Viele Sammler spezialisieren sich auf ein Thema oder eine Region: die eigene Heimatstadt, bestimmte Verlage, Künstlerkarten, Bahnhöfe, Schiffe oder Festtagsmotive. Gerade Topografie – also die konkrete Ortsansicht – ist beliebt, weil sich der Wandel eines Platzes über Jahrzehnte nachvollziehen lässt.
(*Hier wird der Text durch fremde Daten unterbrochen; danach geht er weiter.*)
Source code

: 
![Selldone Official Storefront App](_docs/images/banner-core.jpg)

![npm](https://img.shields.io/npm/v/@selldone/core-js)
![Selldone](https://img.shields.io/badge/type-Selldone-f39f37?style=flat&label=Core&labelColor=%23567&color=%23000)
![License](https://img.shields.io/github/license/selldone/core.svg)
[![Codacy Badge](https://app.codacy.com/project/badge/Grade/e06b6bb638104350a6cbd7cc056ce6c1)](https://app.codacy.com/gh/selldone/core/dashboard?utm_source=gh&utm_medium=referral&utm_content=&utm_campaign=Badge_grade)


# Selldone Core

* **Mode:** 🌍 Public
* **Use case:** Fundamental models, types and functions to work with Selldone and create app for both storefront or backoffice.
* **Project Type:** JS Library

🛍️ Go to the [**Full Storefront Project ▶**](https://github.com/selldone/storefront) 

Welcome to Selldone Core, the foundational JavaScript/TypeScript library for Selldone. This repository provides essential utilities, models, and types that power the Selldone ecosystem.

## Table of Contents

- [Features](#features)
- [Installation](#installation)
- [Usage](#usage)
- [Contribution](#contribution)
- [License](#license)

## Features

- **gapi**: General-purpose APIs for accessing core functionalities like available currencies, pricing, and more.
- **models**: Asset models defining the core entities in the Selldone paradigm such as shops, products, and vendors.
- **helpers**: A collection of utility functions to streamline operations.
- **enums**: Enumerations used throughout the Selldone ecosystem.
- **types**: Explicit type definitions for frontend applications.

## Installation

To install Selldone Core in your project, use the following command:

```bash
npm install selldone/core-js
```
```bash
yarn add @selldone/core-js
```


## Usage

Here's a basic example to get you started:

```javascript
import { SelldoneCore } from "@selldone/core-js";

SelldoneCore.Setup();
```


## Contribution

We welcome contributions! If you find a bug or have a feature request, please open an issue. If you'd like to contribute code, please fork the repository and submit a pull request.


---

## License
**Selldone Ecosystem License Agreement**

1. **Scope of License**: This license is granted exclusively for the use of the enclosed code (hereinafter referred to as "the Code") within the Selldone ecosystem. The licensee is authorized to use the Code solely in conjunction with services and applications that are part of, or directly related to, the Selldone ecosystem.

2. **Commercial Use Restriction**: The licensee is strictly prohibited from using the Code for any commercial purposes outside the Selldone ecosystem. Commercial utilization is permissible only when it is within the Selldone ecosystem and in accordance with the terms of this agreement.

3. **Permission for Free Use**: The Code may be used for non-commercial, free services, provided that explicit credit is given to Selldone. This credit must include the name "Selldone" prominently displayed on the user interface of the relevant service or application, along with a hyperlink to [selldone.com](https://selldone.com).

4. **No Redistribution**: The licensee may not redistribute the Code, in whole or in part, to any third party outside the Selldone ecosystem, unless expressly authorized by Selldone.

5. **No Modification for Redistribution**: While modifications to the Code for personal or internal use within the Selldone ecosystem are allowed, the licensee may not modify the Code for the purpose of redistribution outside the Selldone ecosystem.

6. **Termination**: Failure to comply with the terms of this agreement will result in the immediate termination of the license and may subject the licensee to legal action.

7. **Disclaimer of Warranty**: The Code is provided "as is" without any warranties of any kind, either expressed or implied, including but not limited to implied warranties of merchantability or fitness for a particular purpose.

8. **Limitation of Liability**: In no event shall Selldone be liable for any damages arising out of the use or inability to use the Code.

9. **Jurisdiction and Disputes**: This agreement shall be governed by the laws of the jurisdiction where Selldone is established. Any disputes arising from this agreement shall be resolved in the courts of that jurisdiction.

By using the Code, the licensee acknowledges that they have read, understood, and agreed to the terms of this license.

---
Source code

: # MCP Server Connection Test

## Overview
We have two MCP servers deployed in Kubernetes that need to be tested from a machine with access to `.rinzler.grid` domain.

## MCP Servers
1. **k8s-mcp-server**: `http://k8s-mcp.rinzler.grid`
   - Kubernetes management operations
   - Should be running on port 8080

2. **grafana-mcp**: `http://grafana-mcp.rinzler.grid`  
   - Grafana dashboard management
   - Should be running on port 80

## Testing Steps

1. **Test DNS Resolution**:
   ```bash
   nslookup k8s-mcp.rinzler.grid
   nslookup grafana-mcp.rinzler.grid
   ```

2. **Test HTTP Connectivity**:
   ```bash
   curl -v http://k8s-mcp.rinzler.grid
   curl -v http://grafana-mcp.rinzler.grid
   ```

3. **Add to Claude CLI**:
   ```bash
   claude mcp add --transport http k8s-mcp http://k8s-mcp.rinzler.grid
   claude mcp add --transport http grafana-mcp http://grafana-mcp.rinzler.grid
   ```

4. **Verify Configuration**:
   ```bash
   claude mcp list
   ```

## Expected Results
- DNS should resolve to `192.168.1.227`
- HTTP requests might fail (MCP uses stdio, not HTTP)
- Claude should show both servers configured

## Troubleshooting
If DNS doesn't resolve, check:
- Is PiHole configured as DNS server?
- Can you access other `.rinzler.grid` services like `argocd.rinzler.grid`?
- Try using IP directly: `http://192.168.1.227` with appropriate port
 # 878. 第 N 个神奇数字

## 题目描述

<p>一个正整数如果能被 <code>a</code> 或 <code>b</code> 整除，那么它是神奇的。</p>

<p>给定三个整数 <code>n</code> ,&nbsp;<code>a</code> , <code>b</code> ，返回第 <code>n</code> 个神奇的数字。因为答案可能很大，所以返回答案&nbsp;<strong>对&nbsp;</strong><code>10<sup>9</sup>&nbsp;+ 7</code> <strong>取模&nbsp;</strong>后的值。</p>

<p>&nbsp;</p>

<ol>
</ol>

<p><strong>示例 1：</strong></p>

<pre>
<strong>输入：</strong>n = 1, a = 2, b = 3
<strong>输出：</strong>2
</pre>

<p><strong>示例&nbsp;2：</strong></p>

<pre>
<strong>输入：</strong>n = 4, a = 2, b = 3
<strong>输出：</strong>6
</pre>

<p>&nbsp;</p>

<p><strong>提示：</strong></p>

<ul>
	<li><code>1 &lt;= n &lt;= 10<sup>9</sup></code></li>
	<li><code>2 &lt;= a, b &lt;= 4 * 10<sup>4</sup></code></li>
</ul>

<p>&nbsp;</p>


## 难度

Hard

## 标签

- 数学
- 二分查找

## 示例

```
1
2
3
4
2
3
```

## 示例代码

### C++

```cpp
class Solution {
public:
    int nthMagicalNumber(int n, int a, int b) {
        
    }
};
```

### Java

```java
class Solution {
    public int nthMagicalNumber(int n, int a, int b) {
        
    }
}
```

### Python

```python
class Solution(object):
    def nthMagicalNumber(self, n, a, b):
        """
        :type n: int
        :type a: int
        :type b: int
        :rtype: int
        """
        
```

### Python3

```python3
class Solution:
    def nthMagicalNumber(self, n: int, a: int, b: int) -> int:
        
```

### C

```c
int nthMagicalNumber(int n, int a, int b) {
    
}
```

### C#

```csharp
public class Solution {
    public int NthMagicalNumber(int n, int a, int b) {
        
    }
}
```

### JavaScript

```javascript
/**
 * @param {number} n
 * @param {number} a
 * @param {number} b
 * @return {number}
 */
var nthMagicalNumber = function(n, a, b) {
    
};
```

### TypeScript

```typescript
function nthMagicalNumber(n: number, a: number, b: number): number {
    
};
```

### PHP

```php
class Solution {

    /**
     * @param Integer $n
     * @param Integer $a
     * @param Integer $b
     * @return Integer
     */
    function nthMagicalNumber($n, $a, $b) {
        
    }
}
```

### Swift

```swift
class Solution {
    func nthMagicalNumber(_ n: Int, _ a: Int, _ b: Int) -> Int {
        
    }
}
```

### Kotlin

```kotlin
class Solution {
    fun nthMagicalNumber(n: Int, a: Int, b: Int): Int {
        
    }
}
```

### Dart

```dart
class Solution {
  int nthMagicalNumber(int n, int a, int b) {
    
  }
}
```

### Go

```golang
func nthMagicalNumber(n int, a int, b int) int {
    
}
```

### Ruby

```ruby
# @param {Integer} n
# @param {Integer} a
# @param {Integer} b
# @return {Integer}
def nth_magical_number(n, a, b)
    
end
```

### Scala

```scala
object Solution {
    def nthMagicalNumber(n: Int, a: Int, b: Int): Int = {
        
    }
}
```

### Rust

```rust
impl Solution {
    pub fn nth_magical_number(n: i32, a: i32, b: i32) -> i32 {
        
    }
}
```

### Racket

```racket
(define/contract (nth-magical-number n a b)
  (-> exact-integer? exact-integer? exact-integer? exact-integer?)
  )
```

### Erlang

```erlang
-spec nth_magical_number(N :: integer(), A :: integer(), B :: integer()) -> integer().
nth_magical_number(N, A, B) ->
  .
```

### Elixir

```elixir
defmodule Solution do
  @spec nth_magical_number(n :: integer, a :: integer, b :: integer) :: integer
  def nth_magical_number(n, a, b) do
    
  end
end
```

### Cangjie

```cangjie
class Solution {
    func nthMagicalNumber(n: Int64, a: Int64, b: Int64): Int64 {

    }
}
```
Epochen und Drucktechniken
Frühe Karten erschienen als Lithografie oder Chromolithografie mit fein abgestuften Farben, später folgten Lichtdruck, Bromsilber-Echtfotokarten und der moderne Offsetdruck. Die Drucktechnik, die Datierung des Poststempels und die Adressteilung der Rückseite helfen, eine Karte zeitlich einzuordnen. Echtfotokarten („Real Photo") sind oft besonders gesucht, weil sie Motive in einmaliger Schärfe und kleiner Auflage zeigen.
Pflege und Lagerung
Ansichtskarten reagieren empfindlich auf Licht, Feuchtigkeit und Säure. Aufbewahrt werden sie am besten einzeln in säurefreien Schutzhüllen, stehend in stabilen Sammelkästen, fern von direkter Sonne. Beschriftungen, Briefmarken und Stempel gehören zur Geschichte der Karte und sollten nie entfernt werden – sie sind häufig wertbildend.